De premiecomponent WGA-lasten
flexibele dienstbetrekkingen wordt beïnvloed door (artikel 2.5 lid 1 onder h
Besluit Wfsv jo. artikel 117b lid 1 onder a en lid 5 onder c Wfsv):
de WGA-uitkering;
de overlijdensuitkering;
de inkomensafhankelijke bijdrage
Zorgverzekeringswet;
de re-integratiekosten van het UWV;
voor zover die uitkeringen zijn
toegekend aan werknemers die uit de dienstbetrekking waaruit de
WGA-uitkering is ontstaan recht hadden op een Ziektewetuitkering.

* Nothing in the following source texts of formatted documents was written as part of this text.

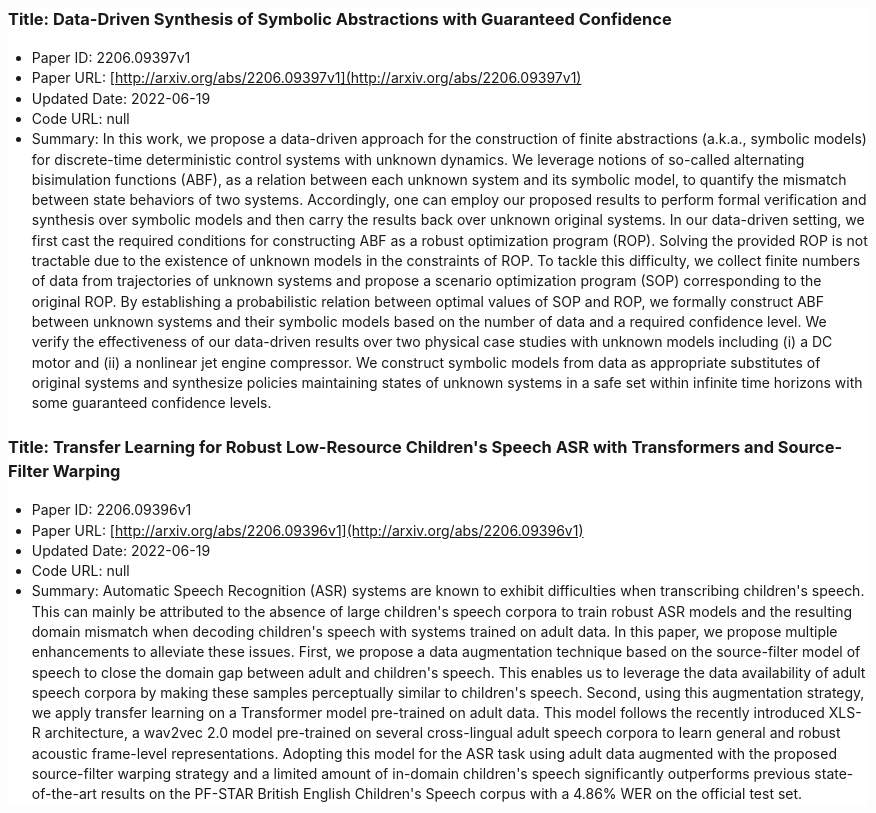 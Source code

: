 ### Title: Data-Driven Synthesis of Symbolic Abstractions with Guaranteed Confidence
* Paper ID: 2206.09397v1
* Paper URL: [http://arxiv.org/abs/2206.09397v1](http://arxiv.org/abs/2206.09397v1)
* Updated Date: 2022-06-19
* Code URL: null
* Summary: In this work, we propose a data-driven approach for the construction of
finite abstractions (a.k.a., symbolic models) for discrete-time deterministic
control systems with unknown dynamics. We leverage notions of so-called
alternating bisimulation functions (ABF), as a relation between each unknown
system and its symbolic model, to quantify the mismatch between state behaviors
of two systems. Accordingly, one can employ our proposed results to perform
formal verification and synthesis over symbolic models and then carry the
results back over unknown original systems. In our data-driven setting, we
first cast the required conditions for constructing ABF as a robust
optimization program (ROP). Solving the provided ROP is not tractable due to
the existence of unknown models in the constraints of ROP. To tackle this
difficulty, we collect finite numbers of data from trajectories of unknown
systems and propose a scenario optimization program (SOP) corresponding to the
original ROP. By establishing a probabilistic relation between optimal values
of SOP and ROP, we formally construct ABF between unknown systems and their
symbolic models based on the number of data and a required confidence level. We
verify the effectiveness of our data-driven results over two physical case
studies with unknown models including (i) a DC motor and (ii) a nonlinear jet
engine compressor. We construct symbolic models from data as appropriate
substitutes of original systems and synthesize policies maintaining states of
unknown systems in a safe set within infinite time horizons with some
guaranteed confidence levels.

### Title: Transfer Learning for Robust Low-Resource Children's Speech ASR with Transformers and Source-Filter Warping
* Paper ID: 2206.09396v1
* Paper URL: [http://arxiv.org/abs/2206.09396v1](http://arxiv.org/abs/2206.09396v1)
* Updated Date: 2022-06-19
* Code URL: null
* Summary: Automatic Speech Recognition (ASR) systems are known to exhibit difficulties
when transcribing children's speech. This can mainly be attributed to the
absence of large children's speech corpora to train robust ASR models and the
resulting domain mismatch when decoding children's speech with systems trained
on adult data. In this paper, we propose multiple enhancements to alleviate
these issues. First, we propose a data augmentation technique based on the
source-filter model of speech to close the domain gap between adult and
children's speech. This enables us to leverage the data availability of adult
speech corpora by making these samples perceptually similar to children's
speech. Second, using this augmentation strategy, we apply transfer learning on
a Transformer model pre-trained on adult data. This model follows the recently
introduced XLS-R architecture, a wav2vec 2.0 model pre-trained on several
cross-lingual adult speech corpora to learn general and robust acoustic
frame-level representations. Adopting this model for the ASR task using adult
data augmented with the proposed source-filter warping strategy and a limited
amount of in-domain children's speech significantly outperforms previous
state-of-the-art results on the PF-STAR British English Children's Speech
corpus with a 4.86% WER on the official test set.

De premiecomponent ZW-lasten wordt
beïnvloed door (artikel 2.5 lid 1 onder i Besluit Wfsv jo. artikel 117b lid 1
onder b en lid 5 onder c Wfsv):
de Ziektewetuitkering van:
o de
werknemer waarvan de dienstbetrekking binnen 104 weken eindigt (artikel 29 lid
2 onder c
Ziektewet);
o de
verzekerde van wie de arbeidsverhouding met een dienstbetrekking gelijk wordt gesteld
(artikel 29
lid 2 onder a Ziektewet);
o de
verzekerde die binnen vier weken na het einde van de verzekering op grond van
Ziektewet ziek
wordt (nawerking) (artikel 29 lid 2 onder 6 jo. artikel 46 Ziektewet);
de overlijdensuitkering;
de inkomensafhankelijke bijdrage
Zorgverzekeringswet;
de re-integratiekosten van het UWV.
De uitkering wordt aan de werkgever
toegerekend als de werknemer c.q. de verzekerde op de eerste dag van
arbeidsongeschiktheid in dienstbetrekking tot de werknemer stond (artikel 2.11
lid 5 onder a Besluit Wfsv, artikel 2.12 lid 6 onder a Besluit Wfsv, artikel
2.13 lid 5 onder a Besluit Wfsv). Voor wat betreft de premiecomponenten
WGA-lasten flexibele dienstbetrekkingen en ZW-lasten wordt de uitkering ook
toegerekend als de werknemer arbeidsongeschikt is geworden binnen de nawerkingsperiode
van vier weken. Van nawerking is geen sprake als de werknemer andere wijze is
verzekerd ingevolge de Ziektewet en de verzekering derhalve niet is geëindigd.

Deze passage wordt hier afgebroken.